Misty and I have lived in Green Bay for a little over 6 months now, and I have found it to be probably the most challenging season of my life. Moving away from home is never easy, but I thought it was. Yeah, that's right, I THOUGHT it was! For the several weeks leading up to our big move, all my mind could focus on was the excitement, the adventure, the potential benefits of leaving home (town) and making something of myself. While I was naively concentrated on the positive, my wife was dealing with the negative side - leaving family, friends, warmer weather, great job, history. And in those moments, I couldn't understand her, why think about those things when we can think about the positives - owning our first house, being more independent, helping to turn a church around and experience growth? The truth is, I didn't think much about what I would be leaving because they didn't have much value to me at that moment. "I can always make new friends, and I'll stay in touch with the ones I do have," and "Family will always be there," is what I thought. I didn't realize until New Year's Eve 2008 that aside from my wife and God, those people are the most valuable things in my life. It's sad that it took an 8 hour move for me to realize that. But hey, I'm a guy, I'm a little slow when it comes to these things.
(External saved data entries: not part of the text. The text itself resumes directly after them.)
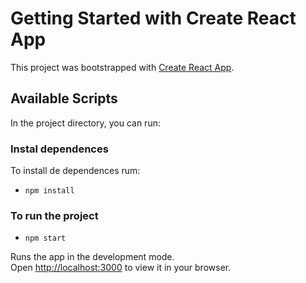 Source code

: # Getting Started with Create React App

This project was bootstrapped with [Create React App](https://github.com/facebook/create-react-app).

## Available Scripts

In the project directory, you can run:

### Instal dependences

To install de dependences rum:

* `npm install`

### To run the project
* `npm start`

Runs the app in the development mode.\
Open [http://localhost:3000](http://localhost:3000) to view it in your browser.
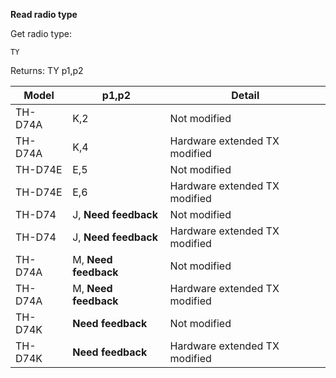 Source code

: __Read radio type__

Get radio type:

	TY

Returns: TY p1,p2

| Model | p1,p2 | Detail |
| --- | --- | --- |
| TH-D74A | K,2 | Not modified                  |
| TH-D74A | K,4 | Hardware extended TX modified |
| TH-D74E | E,5 | Not modified                  |
| TH-D74E | E,6 | Hardware extended TX modified |
| TH-D74  | J, **Need feedback** | Not modified                  |
| TH-D74  | J, **Need feedback** | Hardware extended TX modified |
| TH-D74A | M, **Need feedback** | Not modified                  |
| TH-D74A | M, **Need feedback** | Hardware extended TX modified |
| TH-D74K | **Need feedback** | Not modified                  |
| TH-D74K | **Need feedback** | Hardware extended TX modified |
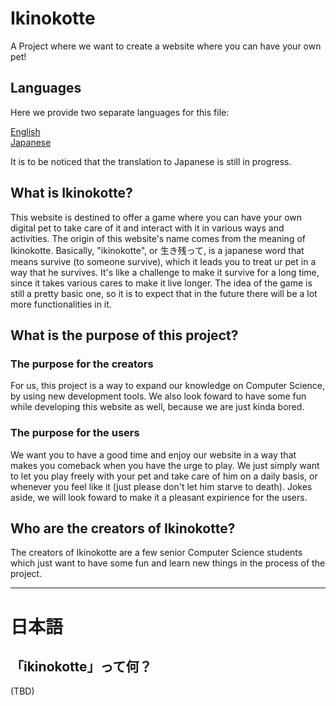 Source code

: # Ikinokotte

A Project where we want to create a website where you can have your own pet!

## Languages

Here we provide two separate languages for this file:

[English](#What-is-Ikinokotte?)<br>
[Japanese](#日本語)

It is to be noticed that the translation to Japanese is still in progress.

## What is Ikinokotte?

This website is destined to offer a game where you can have your own digital pet to take care of it and interact with it in various ways and activities. The origin of this website's name comes from the meaning of Ikinokotte. Basically, "ikinokotte", or 生き残って, is a japanese word that means survive (to someone survive), which it leads you to treat ur pet in a way that he survives. It's like a challenge to make it survive for a long time, since it takes various cares to make it live longer. The idea of the game is still a pretty basic one, so it is to expect that in the future there will be a lot more functionalities in it.

## What is the purpose of this project?

### The purpose for the creators

For us, this project is a way to expand our knowledge on Computer Science, by using new development tools. We also look foward to have some fun while developing this website as well, because we are just kinda bored.

### The purpose for the users

We want you to have a good time and enjoy our website in a way that makes you comeback when you have the urge to play. We just simply want to let you play freely with your pet and take care of him on a daily basis, or whenever you feel like it (just please don't let him starve to death). Jokes aside, we will look foward to make it a pleasant expirience for the users.

## Who are the creators of Ikinokotte?

The creators of Ikinokotte are a few senior Computer Science students which just want to have some fun and learn new things in the process of the project. 
<br><hr>

# 日本語

## 「ikinokotte」って何？

(TBD) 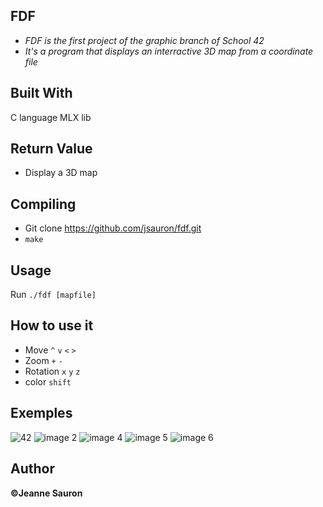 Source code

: ## FDF
  
* *FDF is the first project of the graphic branch of School 42*
* *It's a program that displays an interractive 3D map from a coordinate file*

## Built With

C language
MLX lib

## Return Value
 
* Display a 3D map
 
## Compiling
 
* Git clone https://github.com/jsauron/fdf.git
* `make`

## Usage

Run `./fdf [mapfile]`

## How to use it

* Move `^` `v` `<` `>`
* Zoom `+` `-`
* Rotation `x` `y` `z`
* color `shift`

## Exemples
![42](https://i.imgur.com/l7J7jC6.png)
![image 2](https://i.imgur.com/sJGdswk.png)
![image 4](https://i.imgur.com/DSnF2AK.png)
![image 5](https://i.imgur.com/2riyvyl.png)
![image 6](https://i.imgur.com/9NiR1lX.png)

## Author

**©Jeanne Sauron**
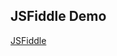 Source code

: ## JSFiddle Demo

[JSFiddle][Link]

[Link]: https://jsfiddle.net/gh/get/library/pure/neptunelabs/fsi-layers-samples/tree/master/pdp
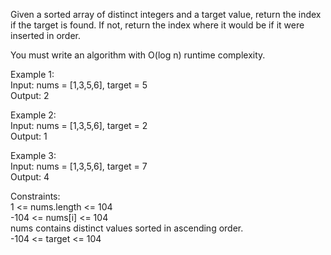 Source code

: Given a sorted array of distinct integers and a target value, return the index if the target is found. If not, return the index where it would be if it were inserted in order.

You must write an algorithm with O(log n) runtime complexity.

Example 1:</br>
Input: nums = [1,3,5,6], target = 5</br>
Output: 2</br>

Example 2:</br>
Input: nums = [1,3,5,6], target = 2</br>
Output: 1</br>

Example 3:</br>
Input: nums = [1,3,5,6], target = 7</br>
Output: 4</br>

Constraints:</br>
1 <= nums.length <= 104</br>
-104 <= nums[i] <= 104</br>
nums contains distinct values sorted in ascending order.</br>
-104 <= target <= 104</br>
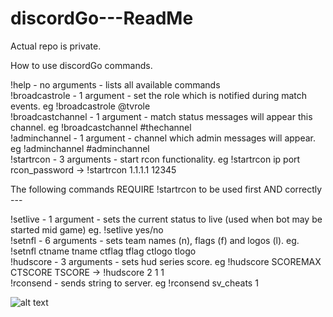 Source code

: # discordGo---ReadMe

Actual repo is private.

How to use discordGo commands.

!help - no arguments - lists all available commands  
!broadcastrole - 1 argument - set the role which is notified during match events. eg !broadcastrole @tvrole  
!broadcastchannel - 1 argument - match status messages will appear this channel. eg !broadcastchannel #thechannel  
!adminchannel - 1 argument - channel which admin messages will appear. eg !adminchannel #adminchannel  
!startrcon - 3 arguments - start rcon functionality. eg !startrcon ip port rcon_password -> !startrcon 1.1.1.1 12345  

The following commands REQUIRE !startrcon to be used first AND correctly ---

!setlive - 1 argument - sets the current status to live (used when bot may be started mid game) eg. !setlive yes/no  
!setnfl - 6 arguments - sets team names (n), flags (f) and logos (l). eg. !setnfl ctname tname ctflag tflag ctlogo tlogo  
!hudscore - 3 arguments - sets hud series score. eg !hudscore SCOREMAX CTSCORE TSCORE -> !hudscore 2 1 1  
!rconsend - sends string to server. eg !rconsend sv_cheats 1


![alt text](https://cdn.discordapp.com/attachments/546946476836782090/546955027210829825/no_backround.png)

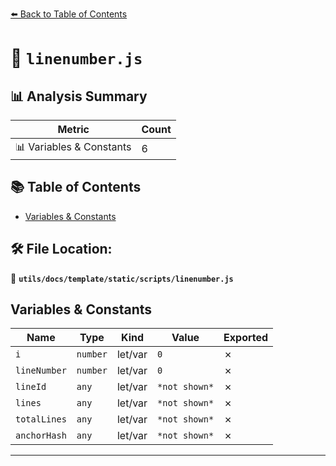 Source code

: [⬅️ Back to Table of Contents](../../../../../index.md)

# 📄 `linenumber.js`

## 📊 Analysis Summary

| Metric | Count |
|--------|-------|
| 📊 Variables & Constants | 6 |

## 📚 Table of Contents

- [Variables & Constants](#variables-constants)

## 🛠️ File Location:
📂 **`utils/docs/template/static/scripts/linenumber.js`**

## Variables & Constants

| Name | Type | Kind | Value | Exported |
|------|------|------|-------|----------|
| `i` | `number` | let/var | `0` | ✗ |
| `lineNumber` | `number` | let/var | `0` | ✗ |
| `lineId` | `any` | let/var | `*not shown*` | ✗ |
| `lines` | `any` | let/var | `*not shown*` | ✗ |
| `totalLines` | `any` | let/var | `*not shown*` | ✗ |
| `anchorHash` | `any` | let/var | `*not shown*` | ✗ |


--- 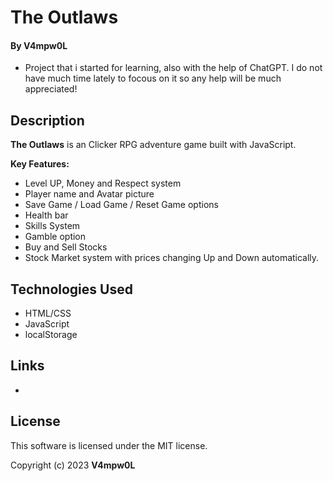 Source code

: # The Outlaws 
  
  
 #### By V4mpw0L 
 
  * Project that i started for learning, also with the help of ChatGPT. I do not have much time lately to focous on it so any help will be much appreciated! 

    
 ## Description 
  
 **The Outlaws** is an Clicker RPG adventure game built with JavaScript.  
  
 **Key Features:** 
 * Level UP, Money and Respect system
 * Player name and Avatar picture
 * Save Game / Load Game / Reset Game options 
 * Health bar
 * Skills System
 * Gamble option 
 * Buy and Sell Stocks
 * Stock Market system with prices changing Up and Down automatically.
   
 ## Technologies Used 
  
 * HTML/CSS 
 * JavaScript 
 * localStorage 
   
 ## Links 
  
 *
  
 ## License 
  
 This software is licensed under the MIT license. 
  
 Copyright (c) 2023 **V4mpw0L**
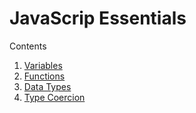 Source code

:  # JavaScrip Essentials

Contents

1. [Variables][1]
1. [Functions][2]
1. [Data Types][3]
1. [Type Coercion][4]

[1]: 1.%20Variables
[2]: 2.%20Functions
[3]: 3.%20Data%20Types
[4]: 4.%20Type%20Coercion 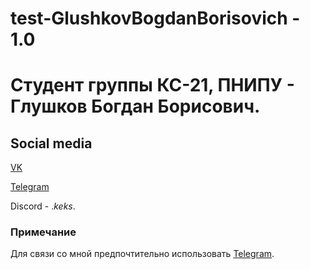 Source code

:# test-GlushkovBogdanBorisovich - 1.0
# Студент группы КС-21, ПНИПУ - Глушков Богдан Борисович.

## Social media
[VK](https://vk.com/rus_keks)

[Telegram](https://t.me/rus_keks59)

Discord - ._keks_.

### Примечание
Для связи со мной предпочтительно использовать [Telegram](https://t.me/rus_keks59).
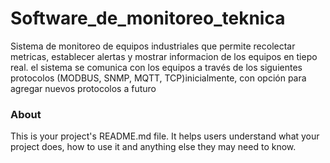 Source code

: Software_de_monitoreo_teknica
=============================

Sistema de monitoreo de equipos industriales que permite recolectar metricas, establecer alertas y mostrar informacion de los equipos en tiepo real. el sistema se comunica con los equipos a través de los siguientes protocolos (MODBUS, SNMP, MQTT, TCP)inicialmente, con opción para agregar nuevos protocolos a futuro

### About

This is your project's README.md file. It helps users understand what your
project does, how to use it and anything else they may need to know. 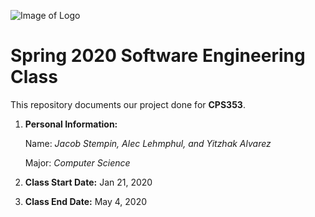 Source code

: ![Image of Logo](https://www.newpaltz.edu/media/identity/logos/newpaltzlogo.jpg)

# Spring 2020 Software Engineering Class

This repository documents our project done for **CPS353**.

1. **Personal Information:**

    Name: *Jacob Stempin, Alec Lehmphul, and Yitzhak Alvarez*
  
    Major: *Computer Science*
    
2. **Class Start Date:** Jan 21, 2020

3. **Class End Date:** May 4, 2020
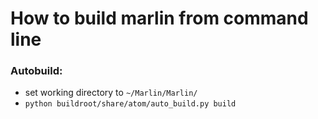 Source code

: # How to build marlin from command line

### Autobuild:
- set working directory to ` ~/Marlin/Marlin/ `
- ` python buildroot/share/atom/auto_build.py build `
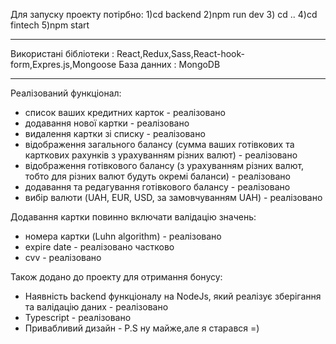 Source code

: 
Для запуску проекту потірбно:
1)cd backend
2)npm run dev 3) cd ..
4)cd fintech
5)npm start

---

Використані бібліотеки : React,Redux,Sass,React-hook-form,Expres.js,Mongoose
База данних : MongoDB

---

Реалізований функціонал:

- список ваших кредитних карток - реалізовано
- додавання нової картки - реалізовано
- видалення картки зі списку - реалізовано
- відображення загального балансу (сумма ваших готівкових та карткових рахунків з урахуванням різних валют) - реалізовано
- відображення готівкового балансу (з урахуванням різних валют, тобто для різних валют будуть окремі баланси) - реалізовано
- додавання та редагування готівкового балансу - реалізовано
- вибір валюти (UAH, EUR, USD, за замовчуванням UAH) - реалізовано

Додавання картки повинно включати валідацію значень:

- номера картки (Luhn algorithm) - реалізовано
- expire date - реалізовано частково
- cvv - реалізовано

Також додано до проекту для отримання бонусу:

- Наявність backend функціоналу на NodeJs, який реалізує зберігання та валідацію даних - реалізовано
- Typescript - реалізовано
- Привабливий дизайн - P.S ну майже,але я старався =)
So, I've been emotionally "surviving" for about 4 months now, and I am now trying to figure out how to break out of it. I've found myself praying "God, what are you trying to teach me in all of this," and "If you are, would you let me learn it already!". It's hard to open yourself up to new people when you don't feel like you have anything to give them. Survival mode can even affect the God-given passion you've had all your life. I find myself at times not caring much about worship & media which is foreign to me. I believe God puts us through this time of testing not to say "woe is me" or "my life sucks", because I certainly realize that my problems pale in comparison to other people, and I am truly blessed. There is a lesson to be learned through all of this, and I'm slowly figuring it out.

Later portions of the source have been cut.